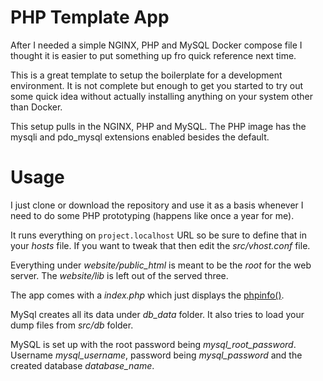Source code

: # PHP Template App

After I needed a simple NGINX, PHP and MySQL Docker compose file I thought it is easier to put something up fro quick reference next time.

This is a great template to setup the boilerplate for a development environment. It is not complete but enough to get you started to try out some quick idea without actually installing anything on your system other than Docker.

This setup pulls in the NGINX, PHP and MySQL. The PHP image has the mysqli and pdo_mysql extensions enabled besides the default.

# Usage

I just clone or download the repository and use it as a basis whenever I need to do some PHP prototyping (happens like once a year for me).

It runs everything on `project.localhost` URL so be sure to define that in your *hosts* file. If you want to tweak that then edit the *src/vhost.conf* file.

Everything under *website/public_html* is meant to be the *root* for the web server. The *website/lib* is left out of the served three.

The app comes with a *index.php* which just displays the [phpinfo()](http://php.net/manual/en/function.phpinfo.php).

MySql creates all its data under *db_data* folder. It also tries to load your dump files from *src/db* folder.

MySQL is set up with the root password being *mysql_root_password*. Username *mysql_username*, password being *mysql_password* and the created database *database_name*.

========

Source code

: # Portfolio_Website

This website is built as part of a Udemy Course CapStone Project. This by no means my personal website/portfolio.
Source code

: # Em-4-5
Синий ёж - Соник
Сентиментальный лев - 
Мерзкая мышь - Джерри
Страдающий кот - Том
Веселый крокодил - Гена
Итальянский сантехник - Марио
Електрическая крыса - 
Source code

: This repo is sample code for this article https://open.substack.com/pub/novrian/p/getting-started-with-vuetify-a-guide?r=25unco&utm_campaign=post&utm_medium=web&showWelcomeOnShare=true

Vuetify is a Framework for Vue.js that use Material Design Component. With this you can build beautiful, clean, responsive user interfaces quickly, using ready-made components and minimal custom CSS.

========

**ACTIVITY**
Within the listing above, give again exactly every line from the line with "Everything under *website/public_html*" through the line with "MySQL is set", both included, and no other line.

**ANSWER TO THE PROBLEM**
Everything under *website/public_html* is meant to be the *root* for the web server. The *website/lib* is left out of the served three.

The app comes with a *index.php* which just displays the [phpinfo()](http://php.net/manual/en/function.phpinfo.php).

MySql creates all its data under *db_data* folder. It also tries to load your dump files from *src/db* folder.

MySQL is set up with the root password being *mysql_root_password*. Username *mysql_username*, password being *mysql_password* and the created database *database_name*.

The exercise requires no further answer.